Normalization and Feature Selection - iffatAGheyas/bioinformatics-tutorial-wiki GitHub Wiki

6.1.4 Normalization & Feature Selection

Proper normalization removes library‐size effects, and selecting highly variable genes (HVGs) focuses downstream analyses on the most informative features.

Tools & Installation

# Python / Scanpy
conda install -c bioconda scanpy anndata

# R / Seurat + scran
conda install -c conda-forge r-base r-essentials
R -e "install.packages('Seurat'); BiocManager::install(c('SingleCellExperiment','scater','scran'))"

A. Library-Size Normalization & Log-Transformation

CPM + log1p: scales counts per cell to counts-per-million, then log-transforms.

Scanpy (Python)

import scanpy as sc

# assume `adata` is your AnnData with raw counts
sc.pp.normalize_total(adata, target_sum=1e6)   # CPM normalization
sc.pp.log1p(adata)                             # log(1 + CPM)
# store normalized values in adata.X

Seurat (R)

library(Seurat)

# assume `seurat_obj` has raw counts in the “RNA” assay
seurat_obj <- NormalizeData(
  seurat_obj,
  normalization.method = "RC",   # Relative counts (CPM)
  scale.factor = 1e6
)
seurat_obj <- ScaleData(seurat_obj)  # log‐transform + z‐score scaling

B. Variance-Stabilizing & Deconvolution

SCTransform (Seurat): model-based normalization & variance stabilization
scran (R): pooling-based size factor estimation

SCTransform (Seurat)

library(Seurat)

# run SCTransform instead of NormalizeData + ScaleData
seurat_obj <- SCTransform(
  seurat_obj,
  vars.to.regress = "percent.mt",   # optional: regress out mito%
  verbose = FALSE
)

scran (R)

library(SingleCellExperiment)
library(scran)

# convert Seurat to SingleCellExperiment, or load directly into `sce`
sce <- as.SingleCellExperiment(seurat_obj)

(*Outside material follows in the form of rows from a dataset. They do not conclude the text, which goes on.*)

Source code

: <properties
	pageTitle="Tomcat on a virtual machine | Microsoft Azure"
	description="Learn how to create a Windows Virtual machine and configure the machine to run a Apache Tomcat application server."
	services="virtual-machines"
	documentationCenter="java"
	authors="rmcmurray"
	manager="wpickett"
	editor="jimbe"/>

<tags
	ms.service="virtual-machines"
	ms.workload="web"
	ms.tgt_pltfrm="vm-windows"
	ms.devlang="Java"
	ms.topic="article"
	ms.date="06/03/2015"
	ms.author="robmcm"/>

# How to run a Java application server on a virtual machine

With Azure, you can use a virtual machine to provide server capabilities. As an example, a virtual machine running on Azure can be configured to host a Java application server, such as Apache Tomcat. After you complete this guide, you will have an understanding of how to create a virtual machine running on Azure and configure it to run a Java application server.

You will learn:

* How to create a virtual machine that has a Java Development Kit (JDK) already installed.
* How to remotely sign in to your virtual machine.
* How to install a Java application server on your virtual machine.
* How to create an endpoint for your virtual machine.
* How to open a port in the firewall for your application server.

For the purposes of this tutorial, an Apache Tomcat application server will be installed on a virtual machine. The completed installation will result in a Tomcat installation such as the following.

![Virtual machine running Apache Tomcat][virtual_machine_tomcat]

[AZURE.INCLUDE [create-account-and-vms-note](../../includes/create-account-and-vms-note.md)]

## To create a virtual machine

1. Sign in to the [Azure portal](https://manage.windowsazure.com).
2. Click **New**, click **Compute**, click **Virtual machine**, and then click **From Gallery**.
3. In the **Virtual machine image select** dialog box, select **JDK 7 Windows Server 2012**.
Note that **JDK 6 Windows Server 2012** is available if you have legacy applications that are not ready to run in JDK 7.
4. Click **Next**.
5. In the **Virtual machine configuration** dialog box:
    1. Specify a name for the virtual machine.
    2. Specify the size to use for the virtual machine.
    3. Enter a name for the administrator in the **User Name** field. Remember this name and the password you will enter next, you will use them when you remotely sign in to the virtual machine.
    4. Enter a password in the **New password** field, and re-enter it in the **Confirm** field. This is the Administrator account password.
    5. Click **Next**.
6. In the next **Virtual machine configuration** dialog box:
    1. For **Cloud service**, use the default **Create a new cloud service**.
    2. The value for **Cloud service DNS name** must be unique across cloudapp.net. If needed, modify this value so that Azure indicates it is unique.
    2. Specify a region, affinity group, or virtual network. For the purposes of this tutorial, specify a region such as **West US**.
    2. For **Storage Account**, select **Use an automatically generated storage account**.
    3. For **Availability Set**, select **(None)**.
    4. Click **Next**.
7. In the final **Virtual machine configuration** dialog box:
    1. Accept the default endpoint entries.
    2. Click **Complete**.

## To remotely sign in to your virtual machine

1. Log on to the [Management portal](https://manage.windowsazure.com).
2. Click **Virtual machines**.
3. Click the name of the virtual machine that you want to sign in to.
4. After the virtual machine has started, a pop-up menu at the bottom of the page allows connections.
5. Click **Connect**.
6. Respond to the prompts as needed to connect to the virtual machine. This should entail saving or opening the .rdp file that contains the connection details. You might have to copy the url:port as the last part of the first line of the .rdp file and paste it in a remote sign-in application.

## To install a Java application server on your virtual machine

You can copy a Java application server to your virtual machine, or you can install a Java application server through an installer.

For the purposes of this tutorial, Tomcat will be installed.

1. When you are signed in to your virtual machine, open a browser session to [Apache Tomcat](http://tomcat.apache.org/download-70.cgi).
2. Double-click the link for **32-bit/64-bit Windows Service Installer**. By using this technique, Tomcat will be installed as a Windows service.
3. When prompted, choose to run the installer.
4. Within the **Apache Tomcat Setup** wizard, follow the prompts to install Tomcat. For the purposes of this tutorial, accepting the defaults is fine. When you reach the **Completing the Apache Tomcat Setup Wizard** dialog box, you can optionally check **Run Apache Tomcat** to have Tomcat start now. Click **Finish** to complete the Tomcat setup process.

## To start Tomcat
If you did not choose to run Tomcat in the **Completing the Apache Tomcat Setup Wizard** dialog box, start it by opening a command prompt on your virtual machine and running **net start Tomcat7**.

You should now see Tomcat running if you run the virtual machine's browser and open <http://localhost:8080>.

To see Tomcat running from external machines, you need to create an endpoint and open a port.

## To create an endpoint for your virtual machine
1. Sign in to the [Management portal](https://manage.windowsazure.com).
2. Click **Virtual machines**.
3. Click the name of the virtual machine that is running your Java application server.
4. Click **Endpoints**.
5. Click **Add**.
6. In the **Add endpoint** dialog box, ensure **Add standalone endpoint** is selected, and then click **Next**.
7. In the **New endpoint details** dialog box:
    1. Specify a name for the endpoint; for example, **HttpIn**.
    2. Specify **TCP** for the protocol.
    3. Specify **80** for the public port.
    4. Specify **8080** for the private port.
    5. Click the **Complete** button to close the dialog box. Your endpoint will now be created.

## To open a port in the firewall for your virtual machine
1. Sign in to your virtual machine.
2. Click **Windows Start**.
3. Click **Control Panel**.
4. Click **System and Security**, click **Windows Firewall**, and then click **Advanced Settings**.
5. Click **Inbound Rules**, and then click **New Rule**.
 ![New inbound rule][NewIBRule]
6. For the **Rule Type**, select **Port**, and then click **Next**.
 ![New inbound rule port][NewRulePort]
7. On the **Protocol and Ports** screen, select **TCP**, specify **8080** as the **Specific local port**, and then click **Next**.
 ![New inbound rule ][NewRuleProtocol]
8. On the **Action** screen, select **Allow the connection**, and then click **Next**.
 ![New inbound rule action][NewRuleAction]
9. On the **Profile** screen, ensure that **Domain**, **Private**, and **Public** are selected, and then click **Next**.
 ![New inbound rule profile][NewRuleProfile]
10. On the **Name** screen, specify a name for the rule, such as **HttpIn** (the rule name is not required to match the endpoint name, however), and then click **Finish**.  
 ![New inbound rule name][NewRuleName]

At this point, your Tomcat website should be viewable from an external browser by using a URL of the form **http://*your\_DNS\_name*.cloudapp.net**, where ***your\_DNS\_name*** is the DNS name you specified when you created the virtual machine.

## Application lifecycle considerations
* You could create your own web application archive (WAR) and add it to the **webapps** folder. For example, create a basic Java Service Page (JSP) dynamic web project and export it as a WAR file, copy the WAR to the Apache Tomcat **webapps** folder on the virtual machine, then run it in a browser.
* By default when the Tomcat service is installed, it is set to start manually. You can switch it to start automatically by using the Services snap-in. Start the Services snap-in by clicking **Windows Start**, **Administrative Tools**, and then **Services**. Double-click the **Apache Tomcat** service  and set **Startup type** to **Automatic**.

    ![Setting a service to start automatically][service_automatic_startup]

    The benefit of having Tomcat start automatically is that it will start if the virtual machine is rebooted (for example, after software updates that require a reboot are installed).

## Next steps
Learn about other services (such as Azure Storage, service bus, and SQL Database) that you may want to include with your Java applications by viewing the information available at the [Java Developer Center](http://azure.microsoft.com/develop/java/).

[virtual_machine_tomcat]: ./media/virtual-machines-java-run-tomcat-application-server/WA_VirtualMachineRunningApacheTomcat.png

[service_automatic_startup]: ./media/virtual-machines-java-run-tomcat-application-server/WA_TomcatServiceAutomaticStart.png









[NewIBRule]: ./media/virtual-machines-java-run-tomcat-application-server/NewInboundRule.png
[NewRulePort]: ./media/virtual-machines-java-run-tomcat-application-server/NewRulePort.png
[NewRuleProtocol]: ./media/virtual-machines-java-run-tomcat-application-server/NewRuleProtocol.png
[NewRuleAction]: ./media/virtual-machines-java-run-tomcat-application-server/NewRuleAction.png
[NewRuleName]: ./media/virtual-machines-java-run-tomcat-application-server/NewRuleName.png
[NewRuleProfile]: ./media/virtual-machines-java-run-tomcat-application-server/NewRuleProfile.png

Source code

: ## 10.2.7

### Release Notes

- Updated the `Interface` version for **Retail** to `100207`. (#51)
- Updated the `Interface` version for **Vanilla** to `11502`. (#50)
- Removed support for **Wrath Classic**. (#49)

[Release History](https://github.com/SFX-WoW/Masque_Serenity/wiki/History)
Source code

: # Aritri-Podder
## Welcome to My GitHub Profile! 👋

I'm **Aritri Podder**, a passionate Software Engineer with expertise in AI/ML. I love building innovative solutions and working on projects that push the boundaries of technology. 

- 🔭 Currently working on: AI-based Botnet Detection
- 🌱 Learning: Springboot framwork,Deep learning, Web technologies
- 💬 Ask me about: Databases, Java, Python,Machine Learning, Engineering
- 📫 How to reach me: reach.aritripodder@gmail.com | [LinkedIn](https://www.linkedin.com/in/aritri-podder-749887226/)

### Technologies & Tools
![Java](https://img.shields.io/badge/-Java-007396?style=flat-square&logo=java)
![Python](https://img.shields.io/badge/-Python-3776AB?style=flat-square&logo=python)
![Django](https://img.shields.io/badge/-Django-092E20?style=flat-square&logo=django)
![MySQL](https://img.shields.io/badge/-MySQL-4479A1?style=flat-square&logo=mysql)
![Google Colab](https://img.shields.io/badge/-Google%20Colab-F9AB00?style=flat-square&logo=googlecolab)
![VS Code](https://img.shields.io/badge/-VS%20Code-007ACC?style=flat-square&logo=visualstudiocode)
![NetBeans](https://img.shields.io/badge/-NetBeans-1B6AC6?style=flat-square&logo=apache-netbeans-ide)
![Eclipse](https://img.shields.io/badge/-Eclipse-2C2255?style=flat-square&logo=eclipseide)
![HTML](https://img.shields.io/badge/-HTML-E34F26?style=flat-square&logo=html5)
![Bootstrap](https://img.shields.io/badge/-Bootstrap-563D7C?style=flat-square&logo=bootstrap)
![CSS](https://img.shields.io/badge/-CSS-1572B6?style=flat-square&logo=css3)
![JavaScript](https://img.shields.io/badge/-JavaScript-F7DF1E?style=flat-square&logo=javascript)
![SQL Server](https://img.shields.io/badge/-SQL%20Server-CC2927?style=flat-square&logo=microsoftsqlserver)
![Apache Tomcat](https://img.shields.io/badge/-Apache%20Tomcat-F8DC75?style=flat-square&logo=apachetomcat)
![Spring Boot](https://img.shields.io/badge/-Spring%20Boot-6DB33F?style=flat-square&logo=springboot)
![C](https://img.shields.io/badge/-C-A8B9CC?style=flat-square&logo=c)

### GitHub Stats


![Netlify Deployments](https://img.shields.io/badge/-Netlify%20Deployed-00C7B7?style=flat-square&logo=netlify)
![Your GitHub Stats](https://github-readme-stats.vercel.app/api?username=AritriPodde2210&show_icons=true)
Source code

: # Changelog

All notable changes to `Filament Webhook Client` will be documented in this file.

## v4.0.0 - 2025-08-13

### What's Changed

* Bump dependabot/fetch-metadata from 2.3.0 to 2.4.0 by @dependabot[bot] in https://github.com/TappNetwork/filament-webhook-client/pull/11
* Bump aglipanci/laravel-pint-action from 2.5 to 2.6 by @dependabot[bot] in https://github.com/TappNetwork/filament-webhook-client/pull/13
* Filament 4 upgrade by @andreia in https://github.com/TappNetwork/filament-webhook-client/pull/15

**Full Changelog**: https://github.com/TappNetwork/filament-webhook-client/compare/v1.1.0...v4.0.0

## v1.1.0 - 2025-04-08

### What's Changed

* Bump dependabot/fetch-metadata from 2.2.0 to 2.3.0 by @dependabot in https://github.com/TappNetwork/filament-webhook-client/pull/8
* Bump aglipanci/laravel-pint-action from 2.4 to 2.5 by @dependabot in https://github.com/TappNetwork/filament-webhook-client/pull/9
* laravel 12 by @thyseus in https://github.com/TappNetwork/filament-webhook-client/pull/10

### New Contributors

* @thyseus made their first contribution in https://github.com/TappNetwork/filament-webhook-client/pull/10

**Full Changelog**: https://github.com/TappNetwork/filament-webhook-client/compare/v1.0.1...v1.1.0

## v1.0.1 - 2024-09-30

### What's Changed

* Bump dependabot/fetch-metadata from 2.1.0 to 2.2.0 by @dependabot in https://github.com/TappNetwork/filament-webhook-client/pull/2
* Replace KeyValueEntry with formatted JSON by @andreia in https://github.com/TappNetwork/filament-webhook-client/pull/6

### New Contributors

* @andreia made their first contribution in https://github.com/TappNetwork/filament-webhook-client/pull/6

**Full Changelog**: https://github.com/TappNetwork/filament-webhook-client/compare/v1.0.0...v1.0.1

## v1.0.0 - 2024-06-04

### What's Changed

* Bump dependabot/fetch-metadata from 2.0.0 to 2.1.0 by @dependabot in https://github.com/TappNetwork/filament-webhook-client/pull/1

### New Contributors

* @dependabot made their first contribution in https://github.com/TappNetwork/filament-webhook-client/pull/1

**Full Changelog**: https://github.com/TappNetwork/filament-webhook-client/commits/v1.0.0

# compute size factors by deconvolution
clusters <- quickCluster(sce)
sce <- computeSumFactors(sce, clusters=clusters)
sce <- logNormCounts(sce)    # adds log‐CPM to assay “logcounts”

C. Identify Highly Variable Genes (HVGs)

Focusing on HVGs improves clustering and dimensionality reduction.

Scanpy (Python)

# flavor="seurat" or "cell_ranger"
sc.pp.highly_variable_genes(
    adata,
    flavor='seurat_v3',
    n_top_genes=2000,
    subset=True    # keep only HVGs in adata
)

Seurat (R)

# select top 2 000 variable features
seurat_obj <- FindVariableFeatures(
  seurat_obj,
  selection.method = "vst",
  nfeatures = 2000
)
# plot variance‐mean relationship
VariableFeaturePlot(seurat_obj)

Best Practices

Always inspect mean–variance plots before and after HVG selection.
The number of HVGs (1 000–3 000) can be tuned based on dataset size.
For integration of multiple batches, find HVGs per batch or on combined data.
Store normalized data and HVG lists in your Seurat/AnnData object for reproducibility.